▶ ACTION ITEM: Every record must be retyped exactly as it reads.

[Dataset items]
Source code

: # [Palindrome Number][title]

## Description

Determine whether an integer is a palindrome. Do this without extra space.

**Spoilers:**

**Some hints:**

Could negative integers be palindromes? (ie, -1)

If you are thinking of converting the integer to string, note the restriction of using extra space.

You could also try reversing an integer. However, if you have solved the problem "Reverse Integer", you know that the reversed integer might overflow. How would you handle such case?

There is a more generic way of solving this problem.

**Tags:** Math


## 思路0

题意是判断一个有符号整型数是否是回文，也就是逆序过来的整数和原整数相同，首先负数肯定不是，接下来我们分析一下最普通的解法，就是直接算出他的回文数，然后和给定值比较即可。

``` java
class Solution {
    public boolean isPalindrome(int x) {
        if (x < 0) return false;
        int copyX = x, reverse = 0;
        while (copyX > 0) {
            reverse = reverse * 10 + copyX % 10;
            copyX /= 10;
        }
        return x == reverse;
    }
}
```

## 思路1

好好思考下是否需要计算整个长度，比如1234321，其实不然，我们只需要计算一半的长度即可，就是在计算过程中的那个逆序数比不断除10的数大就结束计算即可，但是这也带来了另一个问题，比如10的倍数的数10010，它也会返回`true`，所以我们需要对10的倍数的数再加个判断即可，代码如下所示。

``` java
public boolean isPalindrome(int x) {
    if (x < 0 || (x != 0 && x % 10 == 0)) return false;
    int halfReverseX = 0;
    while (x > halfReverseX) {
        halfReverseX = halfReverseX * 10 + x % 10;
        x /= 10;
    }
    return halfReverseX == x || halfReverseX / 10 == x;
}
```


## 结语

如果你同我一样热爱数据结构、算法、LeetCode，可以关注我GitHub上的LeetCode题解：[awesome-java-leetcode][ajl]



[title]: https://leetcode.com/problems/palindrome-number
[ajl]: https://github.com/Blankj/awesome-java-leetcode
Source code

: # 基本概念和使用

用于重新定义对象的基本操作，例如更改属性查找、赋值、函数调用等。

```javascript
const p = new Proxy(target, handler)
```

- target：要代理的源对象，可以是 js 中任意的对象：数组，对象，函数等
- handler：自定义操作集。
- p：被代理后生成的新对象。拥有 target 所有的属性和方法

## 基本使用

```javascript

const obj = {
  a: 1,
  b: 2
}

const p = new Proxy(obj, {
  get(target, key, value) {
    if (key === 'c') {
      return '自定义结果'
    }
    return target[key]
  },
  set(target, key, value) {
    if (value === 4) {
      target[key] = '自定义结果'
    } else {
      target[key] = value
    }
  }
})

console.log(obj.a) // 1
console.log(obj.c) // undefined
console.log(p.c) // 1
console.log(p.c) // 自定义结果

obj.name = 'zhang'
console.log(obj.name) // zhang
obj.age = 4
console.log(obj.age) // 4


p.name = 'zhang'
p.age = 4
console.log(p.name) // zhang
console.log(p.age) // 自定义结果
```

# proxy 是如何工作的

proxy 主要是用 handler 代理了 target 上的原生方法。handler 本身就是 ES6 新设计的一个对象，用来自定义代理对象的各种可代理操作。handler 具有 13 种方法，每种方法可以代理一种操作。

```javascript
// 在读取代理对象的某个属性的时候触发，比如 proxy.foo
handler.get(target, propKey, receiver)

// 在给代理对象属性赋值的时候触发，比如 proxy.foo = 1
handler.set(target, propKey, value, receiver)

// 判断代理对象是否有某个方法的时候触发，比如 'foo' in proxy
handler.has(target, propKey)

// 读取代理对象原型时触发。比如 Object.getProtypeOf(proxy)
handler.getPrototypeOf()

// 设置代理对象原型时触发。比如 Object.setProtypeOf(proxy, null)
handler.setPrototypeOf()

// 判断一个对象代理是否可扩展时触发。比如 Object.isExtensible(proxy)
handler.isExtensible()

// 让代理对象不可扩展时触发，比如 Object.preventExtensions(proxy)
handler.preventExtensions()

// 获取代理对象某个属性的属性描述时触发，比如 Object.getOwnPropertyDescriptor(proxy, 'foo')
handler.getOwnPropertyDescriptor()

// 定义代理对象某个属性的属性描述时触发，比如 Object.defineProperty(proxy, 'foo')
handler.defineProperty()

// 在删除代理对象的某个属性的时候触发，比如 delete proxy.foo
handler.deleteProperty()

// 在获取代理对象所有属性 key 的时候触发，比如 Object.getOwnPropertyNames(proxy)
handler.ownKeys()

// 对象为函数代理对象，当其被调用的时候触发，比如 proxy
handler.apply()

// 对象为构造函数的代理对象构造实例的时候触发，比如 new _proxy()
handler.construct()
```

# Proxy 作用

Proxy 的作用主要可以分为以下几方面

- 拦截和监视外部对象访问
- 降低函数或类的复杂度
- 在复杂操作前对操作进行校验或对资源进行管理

▶ ANSWER SPACE:
Source code

: # [Palindrome Number][title]

## Description

Determine whether an integer is a palindrome. Do this without extra space.

**Spoilers:**

**Some hints:**

Could negative integers be palindromes? (ie, -1)

If you are thinking of converting the integer to string, note the restriction of using extra space.

You could also try reversing an integer. However, if you have solved the problem "Reverse Integer", you know that the reversed integer might overflow. How would you handle such case?

There is a more generic way of solving this problem.

**Tags:** Math


## 思路0

题意是判断一个有符号整型数是否是回文，也就是逆序过来的整数和原整数相同，首先负数肯定不是，接下来我们分析一下最普通的解法，就是直接算出他的回文数，然后和给定值比较即可。

``` java
class Solution {
    public boolean isPalindrome(int x) {
        if (x < 0) return false;
        int copyX = x, reverse = 0;
        while (copyX > 0) {
            reverse = reverse * 10 + copyX % 10;
            copyX /= 10;
        }
        return x == reverse;
    }
}
```

## 思路1

好好思考下是否需要计算整个长度，比如1234321，其实不然，我们只需要计算一半的长度即可，就是在计算过程中的那个逆序数比不断除10的数大就结束计算即可，但是这也带来了另一个问题，比如10的倍数的数10010，它也会返回`true`，所以我们需要对10的倍数的数再加个判断即可，代码如下所示。

``` java
public boolean isPalindrome(int x) {
    if (x < 0 || (x != 0 && x % 10 == 0)) return false;
    int halfReverseX = 0;
    while (x > halfReverseX) {
        halfReverseX = halfReverseX * 10 + x % 10;
        x /= 10;
    }
    return halfReverseX == x || halfReverseX / 10 == x;
}
```


## 结语

如果你同我一样热爱数据结构、算法、LeetCode，可以关注我GitHub上的LeetCode题解：[awesome-java-leetcode][ajl]



[title]: https://leetcode.com/problems/palindrome-number
[ajl]: https://github.com/Blankj/awesome-java-leetcode
Source code

: # 基本概念和使用

用于重新定义对象的基本操作，例如更改属性查找、赋值、函数调用等。

```javascript
const p = new Proxy(target, handler)
```

- target：要代理的源对象，可以是 js 中任意的对象：数组，对象，函数等
- handler：自定义操作集。
- p：被代理后生成的新对象。拥有 target 所有的属性和方法

## 基本使用

```javascript

const obj = {
  a: 1,
  b: 2
}

const p = new Proxy(obj, {
  get(target, key, value) {
    if (key === 'c') {
      return '自定义结果'
    }
    return target[key]
  },
  set(target, key, value) {
    if (value === 4) {
      target[key] = '自定义结果'
    } else {
      target[key] = value
    }
  }
})

console.log(obj.a) // 1
console.log(obj.c) // undefined
console.log(p.c) // 1
console.log(p.c) // 自定义结果

obj.name = 'zhang'
console.log(obj.name) // zhang
obj.age = 4
console.log(obj.age) // 4


p.name = 'zhang'
p.age = 4
console.log(p.name) // zhang
console.log(p.age) // 自定义结果
```

# proxy 是如何工作的

proxy 主要是用 handler 代理了 target 上的原生方法。handler 本身就是 ES6 新设计的一个对象，用来自定义代理对象的各种可代理操作。handler 具有 13 种方法，每种方法可以代理一种操作。

```javascript
// 在读取代理对象的某个属性的时候触发，比如 proxy.foo
handler.get(target, propKey, receiver)

// 在给代理对象属性赋值的时候触发，比如 proxy.foo = 1
handler.set(target, propKey, value, receiver)

// 判断代理对象是否有某个方法的时候触发，比如 'foo' in proxy
handler.has(target, propKey)

// 读取代理对象原型时触发。比如 Object.getProtypeOf(proxy)
handler.getPrototypeOf()

// 设置代理对象原型时触发。比如 Object.setProtypeOf(proxy, null)
handler.setPrototypeOf()

// 判断一个对象代理是否可扩展时触发。比如 Object.isExtensible(proxy)
handler.isExtensible()

// 让代理对象不可扩展时触发，比如 Object.preventExtensions(proxy)
handler.preventExtensions()

// 获取代理对象某个属性的属性描述时触发，比如 Object.getOwnPropertyDescriptor(proxy, 'foo')
handler.getOwnPropertyDescriptor()

// 定义代理对象某个属性的属性描述时触发，比如 Object.defineProperty(proxy, 'foo')
handler.defineProperty()

// 在删除代理对象的某个属性的时候触发，比如 delete proxy.foo
handler.deleteProperty()

// 在获取代理对象所有属性 key 的时候触发，比如 Object.getOwnPropertyNames(proxy)
handler.ownKeys()

// 对象为函数代理对象，当其被调用的时候触发，比如 proxy
handler.apply()

// 对象为构造函数的代理对象构造实例的时候触发，比如 new _proxy()
handler.construct()
```

# Proxy 作用

Proxy 的作用主要可以分为以下几方面

- 拦截和监视外部对象访问
- 降低函数或类的复杂度
- 在复杂操作前对操作进行校验或对资源进行管理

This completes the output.